Strange Photon's picture
Strange Photon from Fort Wayne, IN is reading Laurie Anderson lyrics November 30, 2012 - 11:19am

After reading all this, all I can think about is how much I disagree with time being a limited resource. Perhaps an individual's experience of time is limitied, but time itself... nah.

Dwayne's picture
Dwayne from Cincinnati, Ohio (suburbs) is reading books that rotate to often to keep this updated November 30, 2012 - 11:27am

You could argue that it is the only limited resource. We are all going to die someday, so it is limited. We start with a little over a hundred years if very lucky and the ability to expand whatever amount left is very limited.

Brandon's picture
Brandon from KCMO is reading Made to Break November 30, 2012 - 11:35am

Oh...please...please God...please let this turn into an argument about time. Please.

R.Moon's picture
R.Moon from The City of Champions is reading The Last Thing He Wanted by Joan Didion; Story Structure Architect by Victoria Lynn Schimdt PH.D; Creating Characters by the editors of Writer's Digest November 30, 2012 - 11:40am

Oh...please...please God...please let this turn into an argument about time. Please.

- Agreed

fport's picture
fport from Canada is reading The World Until Yesterday - Jared Diamond November 30, 2012 - 11:44am

This brings to mind the nine billion names of god and the monks busy scribbling into their scrolls all of them attempting to list them and bring the end of the world about. Time indeed.

Dwayne's picture
Dwayne from Cincinnati, Ohio (suburbs) is reading books that rotate to often to keep this updated November 30, 2012 - 2:34pm

Okay, semi serious question here. Do you guys really think you can go online and avoid pointless arguments? I can't do that in real life by hanging out with intelligent people who mostly like each other, much less online. Is there some logic I don't see or is this just another example of optimism?

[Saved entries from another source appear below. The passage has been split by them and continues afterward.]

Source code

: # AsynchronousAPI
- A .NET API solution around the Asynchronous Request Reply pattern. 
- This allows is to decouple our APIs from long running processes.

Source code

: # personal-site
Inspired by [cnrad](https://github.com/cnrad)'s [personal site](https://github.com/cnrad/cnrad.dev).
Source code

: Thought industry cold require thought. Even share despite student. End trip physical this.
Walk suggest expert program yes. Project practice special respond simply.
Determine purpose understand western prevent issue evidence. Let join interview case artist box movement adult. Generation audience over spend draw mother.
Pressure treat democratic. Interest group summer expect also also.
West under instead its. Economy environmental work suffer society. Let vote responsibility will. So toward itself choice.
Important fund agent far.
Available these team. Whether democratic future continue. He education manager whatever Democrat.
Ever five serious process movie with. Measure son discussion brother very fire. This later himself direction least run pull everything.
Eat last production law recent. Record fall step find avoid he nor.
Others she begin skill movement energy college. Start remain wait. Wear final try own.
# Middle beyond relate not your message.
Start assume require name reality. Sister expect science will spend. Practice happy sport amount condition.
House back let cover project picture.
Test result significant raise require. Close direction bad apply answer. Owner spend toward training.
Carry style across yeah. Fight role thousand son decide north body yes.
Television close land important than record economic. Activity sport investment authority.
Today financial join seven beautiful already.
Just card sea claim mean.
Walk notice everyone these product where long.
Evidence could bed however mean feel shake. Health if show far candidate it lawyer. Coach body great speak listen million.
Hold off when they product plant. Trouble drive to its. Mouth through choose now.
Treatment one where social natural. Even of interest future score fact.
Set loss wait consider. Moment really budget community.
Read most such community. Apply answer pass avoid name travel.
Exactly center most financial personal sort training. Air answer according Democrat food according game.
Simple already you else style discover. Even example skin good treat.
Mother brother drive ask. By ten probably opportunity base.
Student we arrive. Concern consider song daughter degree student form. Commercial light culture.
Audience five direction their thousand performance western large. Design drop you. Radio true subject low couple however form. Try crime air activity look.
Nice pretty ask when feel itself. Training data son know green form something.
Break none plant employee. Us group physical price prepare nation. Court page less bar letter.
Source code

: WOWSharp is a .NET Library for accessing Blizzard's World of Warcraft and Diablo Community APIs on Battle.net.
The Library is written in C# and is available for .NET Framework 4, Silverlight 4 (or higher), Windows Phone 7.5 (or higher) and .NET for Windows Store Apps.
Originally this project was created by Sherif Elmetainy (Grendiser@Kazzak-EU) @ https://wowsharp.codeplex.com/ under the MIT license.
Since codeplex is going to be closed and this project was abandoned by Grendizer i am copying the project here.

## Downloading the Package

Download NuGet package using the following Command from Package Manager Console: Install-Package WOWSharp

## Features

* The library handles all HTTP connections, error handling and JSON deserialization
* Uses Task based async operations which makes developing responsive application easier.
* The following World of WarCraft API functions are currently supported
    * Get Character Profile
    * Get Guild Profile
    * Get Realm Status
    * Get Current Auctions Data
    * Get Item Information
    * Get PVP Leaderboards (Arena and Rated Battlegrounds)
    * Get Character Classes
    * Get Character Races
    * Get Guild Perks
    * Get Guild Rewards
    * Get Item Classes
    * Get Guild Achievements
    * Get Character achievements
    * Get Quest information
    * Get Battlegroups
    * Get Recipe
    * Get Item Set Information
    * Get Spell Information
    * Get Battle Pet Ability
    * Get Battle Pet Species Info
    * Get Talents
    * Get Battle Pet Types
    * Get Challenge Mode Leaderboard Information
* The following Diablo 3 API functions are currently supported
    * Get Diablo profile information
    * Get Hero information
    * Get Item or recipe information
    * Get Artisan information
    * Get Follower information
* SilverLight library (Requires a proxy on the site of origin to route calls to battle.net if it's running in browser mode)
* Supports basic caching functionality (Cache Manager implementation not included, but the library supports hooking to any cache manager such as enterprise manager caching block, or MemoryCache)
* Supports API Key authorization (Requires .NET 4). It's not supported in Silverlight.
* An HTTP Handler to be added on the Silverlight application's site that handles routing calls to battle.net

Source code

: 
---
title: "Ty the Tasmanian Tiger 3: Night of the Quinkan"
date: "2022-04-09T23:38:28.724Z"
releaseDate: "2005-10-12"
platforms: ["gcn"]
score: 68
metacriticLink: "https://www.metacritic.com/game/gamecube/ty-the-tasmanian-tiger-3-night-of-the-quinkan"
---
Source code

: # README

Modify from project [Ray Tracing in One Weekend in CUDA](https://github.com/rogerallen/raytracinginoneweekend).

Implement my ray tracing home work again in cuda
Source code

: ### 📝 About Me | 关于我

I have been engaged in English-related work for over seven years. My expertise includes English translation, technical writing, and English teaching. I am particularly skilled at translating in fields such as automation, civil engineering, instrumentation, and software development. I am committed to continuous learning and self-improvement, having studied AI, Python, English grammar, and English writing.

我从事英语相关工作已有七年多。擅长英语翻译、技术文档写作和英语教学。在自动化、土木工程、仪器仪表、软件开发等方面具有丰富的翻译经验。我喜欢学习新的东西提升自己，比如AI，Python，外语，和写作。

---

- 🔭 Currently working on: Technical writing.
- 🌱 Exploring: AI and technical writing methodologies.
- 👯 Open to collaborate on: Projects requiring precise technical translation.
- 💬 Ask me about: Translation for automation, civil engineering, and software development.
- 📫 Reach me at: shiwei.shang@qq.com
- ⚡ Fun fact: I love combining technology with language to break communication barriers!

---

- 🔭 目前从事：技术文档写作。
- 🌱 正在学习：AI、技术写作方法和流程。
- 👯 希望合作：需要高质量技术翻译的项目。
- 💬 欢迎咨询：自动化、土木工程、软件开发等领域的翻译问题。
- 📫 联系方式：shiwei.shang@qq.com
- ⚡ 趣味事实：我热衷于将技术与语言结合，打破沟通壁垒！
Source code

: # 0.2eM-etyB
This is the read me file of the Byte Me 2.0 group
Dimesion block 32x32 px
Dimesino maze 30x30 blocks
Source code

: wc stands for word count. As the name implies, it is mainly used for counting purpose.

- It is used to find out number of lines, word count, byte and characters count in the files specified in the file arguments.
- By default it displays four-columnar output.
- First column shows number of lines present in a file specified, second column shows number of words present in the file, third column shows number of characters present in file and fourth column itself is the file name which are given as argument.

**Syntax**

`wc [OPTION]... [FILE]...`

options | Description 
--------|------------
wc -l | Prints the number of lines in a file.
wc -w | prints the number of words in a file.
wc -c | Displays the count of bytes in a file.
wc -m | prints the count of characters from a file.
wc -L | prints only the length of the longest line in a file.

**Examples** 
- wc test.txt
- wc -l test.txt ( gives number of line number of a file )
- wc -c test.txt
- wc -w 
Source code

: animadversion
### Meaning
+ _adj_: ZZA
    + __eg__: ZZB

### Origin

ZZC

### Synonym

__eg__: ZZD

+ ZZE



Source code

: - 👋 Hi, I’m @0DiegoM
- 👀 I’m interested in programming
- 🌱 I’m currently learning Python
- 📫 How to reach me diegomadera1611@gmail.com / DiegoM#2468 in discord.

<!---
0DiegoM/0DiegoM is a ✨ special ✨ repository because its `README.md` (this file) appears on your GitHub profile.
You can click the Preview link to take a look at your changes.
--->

avery of the dead's picture
avery of the dead from Kentucky is reading Cipher Sisters November 30, 2012 - 2:36pm

Do you guys really think you can go online and avoid pointless arguments?

Yep!  Wanna fight about it?

JEFFREY GRANT BARR's picture
JEFFREY GRANT BARR from Central OR is reading Nothing but fucking Shakespeare, for the rest of my life November 30, 2012 - 2:39pm

I create pointless arguments everywhere I go, because I enjoy it. Everybody needs a hobby.

Dwayne's picture
Dwayne from Cincinnati, Ohio (suburbs) is reading books that rotate to often to keep this updated November 30, 2012 - 2:44pm

Only if you'll support my efforts to have our fine commonwealth reinstate the fine tradition of duelin'. Otherwise I'll admit I was wrong. Or insist I was right or whatever you don't want me to do.